WHAT IS NEEDED. The answer must consist solely of the lines below starting at the one containing "2018年に発売されたインディーズゲーム。" and ending at the one containing "#Don't record!", repeated exactly, with both ends included and all pictures omitted.

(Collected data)

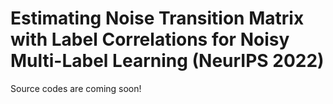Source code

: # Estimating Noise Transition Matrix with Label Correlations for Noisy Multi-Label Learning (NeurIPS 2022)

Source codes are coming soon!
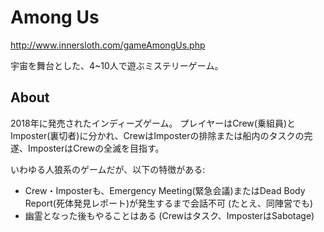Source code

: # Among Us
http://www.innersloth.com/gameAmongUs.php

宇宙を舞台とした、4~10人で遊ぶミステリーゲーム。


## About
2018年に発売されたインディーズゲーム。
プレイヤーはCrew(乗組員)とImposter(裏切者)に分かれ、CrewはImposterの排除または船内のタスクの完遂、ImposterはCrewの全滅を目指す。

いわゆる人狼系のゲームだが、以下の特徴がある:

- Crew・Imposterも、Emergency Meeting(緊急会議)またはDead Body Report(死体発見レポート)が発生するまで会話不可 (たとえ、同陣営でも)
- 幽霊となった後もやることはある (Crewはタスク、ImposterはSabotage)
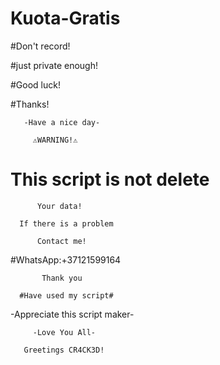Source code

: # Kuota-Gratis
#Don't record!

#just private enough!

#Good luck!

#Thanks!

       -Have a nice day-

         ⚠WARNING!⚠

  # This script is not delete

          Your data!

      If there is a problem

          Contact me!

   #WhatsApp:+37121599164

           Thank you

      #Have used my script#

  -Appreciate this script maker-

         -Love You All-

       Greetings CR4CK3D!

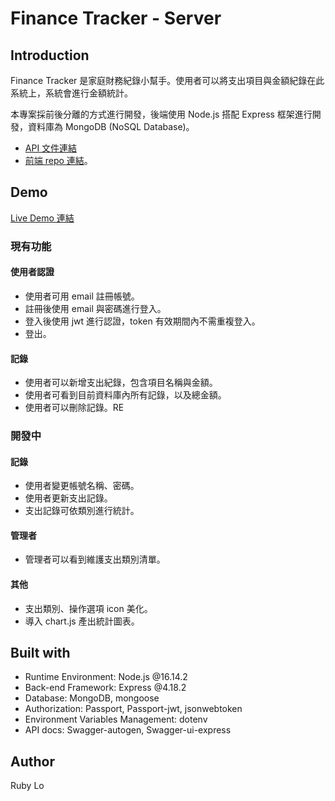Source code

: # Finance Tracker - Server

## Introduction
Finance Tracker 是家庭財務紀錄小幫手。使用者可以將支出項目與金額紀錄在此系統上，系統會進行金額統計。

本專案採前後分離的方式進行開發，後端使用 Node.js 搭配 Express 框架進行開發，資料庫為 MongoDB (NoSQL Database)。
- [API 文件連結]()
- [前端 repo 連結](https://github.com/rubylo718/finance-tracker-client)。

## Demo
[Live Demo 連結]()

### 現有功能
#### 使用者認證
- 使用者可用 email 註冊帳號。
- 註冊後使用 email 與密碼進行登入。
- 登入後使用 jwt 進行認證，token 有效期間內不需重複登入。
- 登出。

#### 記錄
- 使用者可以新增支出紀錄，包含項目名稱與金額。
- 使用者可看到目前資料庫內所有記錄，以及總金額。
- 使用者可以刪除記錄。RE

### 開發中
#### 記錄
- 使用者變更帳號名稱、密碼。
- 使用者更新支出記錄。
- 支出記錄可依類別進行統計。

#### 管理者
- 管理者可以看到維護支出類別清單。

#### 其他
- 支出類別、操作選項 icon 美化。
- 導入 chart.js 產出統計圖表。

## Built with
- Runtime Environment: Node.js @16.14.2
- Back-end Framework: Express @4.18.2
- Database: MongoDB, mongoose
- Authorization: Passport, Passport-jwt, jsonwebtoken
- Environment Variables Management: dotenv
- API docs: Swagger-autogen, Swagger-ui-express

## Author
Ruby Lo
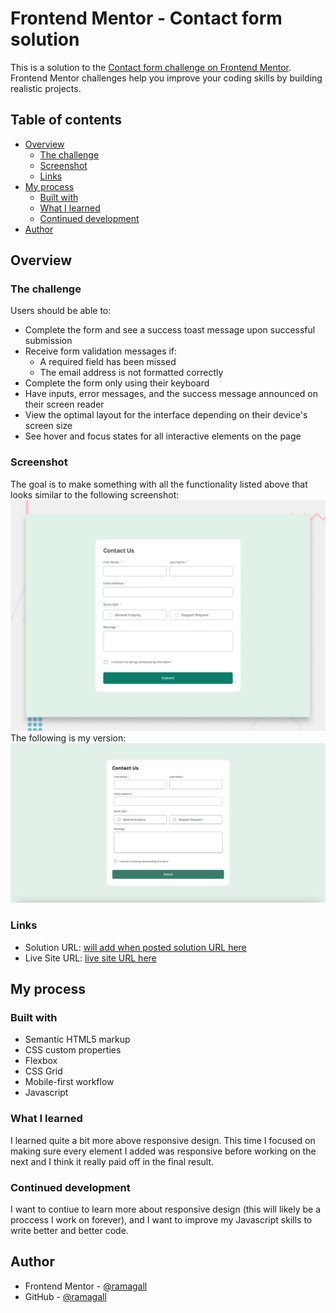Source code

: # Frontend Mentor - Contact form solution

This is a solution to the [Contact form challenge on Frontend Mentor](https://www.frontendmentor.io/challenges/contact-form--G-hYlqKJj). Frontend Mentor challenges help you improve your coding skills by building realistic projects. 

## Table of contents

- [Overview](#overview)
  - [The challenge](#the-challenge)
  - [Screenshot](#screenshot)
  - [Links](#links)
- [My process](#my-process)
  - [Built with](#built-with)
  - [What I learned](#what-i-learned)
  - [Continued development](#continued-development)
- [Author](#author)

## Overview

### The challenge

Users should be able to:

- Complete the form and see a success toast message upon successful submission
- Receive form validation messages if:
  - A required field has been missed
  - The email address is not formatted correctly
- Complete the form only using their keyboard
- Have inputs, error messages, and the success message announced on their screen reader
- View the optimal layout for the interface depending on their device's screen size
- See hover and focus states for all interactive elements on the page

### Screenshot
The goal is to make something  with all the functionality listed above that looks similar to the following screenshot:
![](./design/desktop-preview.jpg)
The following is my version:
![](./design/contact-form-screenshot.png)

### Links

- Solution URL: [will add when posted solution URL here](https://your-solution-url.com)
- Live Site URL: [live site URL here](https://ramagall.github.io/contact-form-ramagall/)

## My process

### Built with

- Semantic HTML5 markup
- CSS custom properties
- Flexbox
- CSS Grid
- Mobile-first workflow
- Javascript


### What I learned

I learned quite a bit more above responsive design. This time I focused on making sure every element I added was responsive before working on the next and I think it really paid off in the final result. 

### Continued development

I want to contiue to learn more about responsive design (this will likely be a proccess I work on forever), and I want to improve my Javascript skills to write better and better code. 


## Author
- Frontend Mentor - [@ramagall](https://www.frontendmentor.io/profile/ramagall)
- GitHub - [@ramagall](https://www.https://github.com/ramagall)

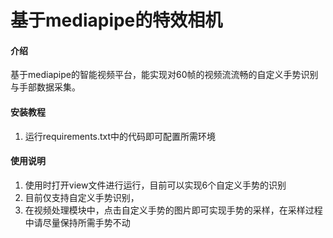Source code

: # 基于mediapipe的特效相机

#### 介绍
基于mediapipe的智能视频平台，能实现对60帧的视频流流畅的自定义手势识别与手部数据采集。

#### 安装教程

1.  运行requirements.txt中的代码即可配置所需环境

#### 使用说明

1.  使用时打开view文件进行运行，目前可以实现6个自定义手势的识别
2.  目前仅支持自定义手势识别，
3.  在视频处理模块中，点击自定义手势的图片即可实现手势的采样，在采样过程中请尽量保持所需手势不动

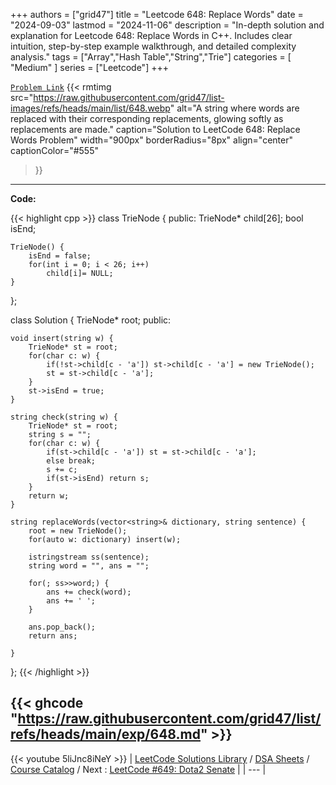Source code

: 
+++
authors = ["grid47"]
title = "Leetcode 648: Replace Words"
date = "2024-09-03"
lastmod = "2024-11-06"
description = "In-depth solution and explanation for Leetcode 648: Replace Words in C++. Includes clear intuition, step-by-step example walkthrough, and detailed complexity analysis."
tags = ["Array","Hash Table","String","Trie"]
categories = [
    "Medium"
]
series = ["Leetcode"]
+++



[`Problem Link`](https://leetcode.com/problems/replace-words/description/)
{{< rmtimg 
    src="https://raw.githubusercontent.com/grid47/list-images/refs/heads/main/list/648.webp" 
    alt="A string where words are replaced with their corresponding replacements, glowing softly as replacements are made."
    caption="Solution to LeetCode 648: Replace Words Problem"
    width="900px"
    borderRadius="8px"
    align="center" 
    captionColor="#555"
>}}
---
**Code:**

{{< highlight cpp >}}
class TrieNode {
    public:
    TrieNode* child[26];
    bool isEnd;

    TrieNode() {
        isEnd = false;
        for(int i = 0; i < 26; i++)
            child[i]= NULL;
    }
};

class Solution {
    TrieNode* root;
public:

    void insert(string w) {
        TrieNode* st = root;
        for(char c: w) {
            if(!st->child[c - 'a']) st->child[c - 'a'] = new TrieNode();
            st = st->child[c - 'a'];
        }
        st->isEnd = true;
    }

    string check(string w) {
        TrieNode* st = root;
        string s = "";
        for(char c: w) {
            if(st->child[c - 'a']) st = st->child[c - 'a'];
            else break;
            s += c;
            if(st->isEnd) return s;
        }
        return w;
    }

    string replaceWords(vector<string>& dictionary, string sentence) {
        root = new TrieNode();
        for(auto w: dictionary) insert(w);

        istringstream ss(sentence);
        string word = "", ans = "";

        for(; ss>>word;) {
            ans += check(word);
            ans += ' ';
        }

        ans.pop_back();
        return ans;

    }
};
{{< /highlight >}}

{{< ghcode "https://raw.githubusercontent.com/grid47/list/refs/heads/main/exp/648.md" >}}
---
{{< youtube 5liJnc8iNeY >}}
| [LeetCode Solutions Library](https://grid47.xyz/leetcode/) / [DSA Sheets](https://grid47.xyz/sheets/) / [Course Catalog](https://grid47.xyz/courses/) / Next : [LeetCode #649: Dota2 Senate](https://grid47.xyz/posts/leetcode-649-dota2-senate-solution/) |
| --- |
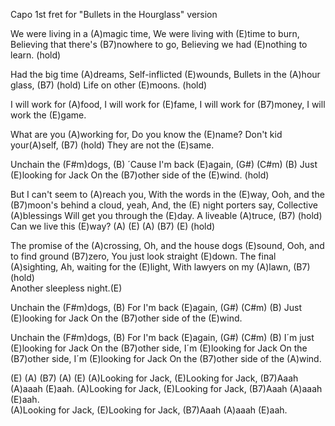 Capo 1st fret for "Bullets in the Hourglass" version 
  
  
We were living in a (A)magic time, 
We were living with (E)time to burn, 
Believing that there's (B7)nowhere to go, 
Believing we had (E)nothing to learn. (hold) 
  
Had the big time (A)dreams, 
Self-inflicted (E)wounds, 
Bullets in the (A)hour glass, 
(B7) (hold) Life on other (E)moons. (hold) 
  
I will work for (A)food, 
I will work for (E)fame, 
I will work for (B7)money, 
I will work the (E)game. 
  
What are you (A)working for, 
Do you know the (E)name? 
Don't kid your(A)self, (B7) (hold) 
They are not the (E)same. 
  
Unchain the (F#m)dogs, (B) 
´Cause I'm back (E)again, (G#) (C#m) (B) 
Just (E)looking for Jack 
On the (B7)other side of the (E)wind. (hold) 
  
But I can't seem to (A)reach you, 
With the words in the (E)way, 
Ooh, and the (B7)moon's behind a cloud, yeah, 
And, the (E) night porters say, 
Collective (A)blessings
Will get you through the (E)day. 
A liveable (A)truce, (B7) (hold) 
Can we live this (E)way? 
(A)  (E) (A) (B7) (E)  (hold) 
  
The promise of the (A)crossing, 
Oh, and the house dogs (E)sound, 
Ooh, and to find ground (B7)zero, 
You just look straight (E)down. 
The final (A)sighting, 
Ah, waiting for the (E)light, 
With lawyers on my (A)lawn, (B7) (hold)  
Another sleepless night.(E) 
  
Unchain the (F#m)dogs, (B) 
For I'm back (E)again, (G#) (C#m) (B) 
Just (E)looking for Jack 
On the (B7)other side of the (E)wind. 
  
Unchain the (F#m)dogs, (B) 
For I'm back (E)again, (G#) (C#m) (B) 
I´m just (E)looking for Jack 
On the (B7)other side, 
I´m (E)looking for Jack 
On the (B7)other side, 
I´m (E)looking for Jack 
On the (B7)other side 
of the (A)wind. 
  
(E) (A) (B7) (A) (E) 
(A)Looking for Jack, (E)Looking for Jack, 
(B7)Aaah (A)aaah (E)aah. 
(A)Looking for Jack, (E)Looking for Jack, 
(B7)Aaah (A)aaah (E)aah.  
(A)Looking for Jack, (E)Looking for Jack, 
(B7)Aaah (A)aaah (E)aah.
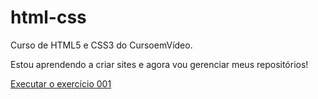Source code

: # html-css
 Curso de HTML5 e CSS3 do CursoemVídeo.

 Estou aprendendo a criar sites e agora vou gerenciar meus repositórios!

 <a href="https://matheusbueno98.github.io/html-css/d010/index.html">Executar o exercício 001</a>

YOUR RESPONSE.
2018年に発売されたインディーズゲーム。
プレイヤーはCrew(乗組員)とImposter(裏切者)に分かれ、CrewはImposterの排除または船内のタスクの完遂、ImposterはCrewの全滅を目指す。

いわゆる人狼系のゲームだが、以下の特徴がある:

- Crew・Imposterも、Emergency Meeting(緊急会議)またはDead Body Report(死体発見レポート)が発生するまで会話不可 (たとえ、同陣営でも)
- 幽霊となった後もやることはある (Crewはタスク、ImposterはSabotage)
Source code

: # Kuota-Gratis
#Don't record!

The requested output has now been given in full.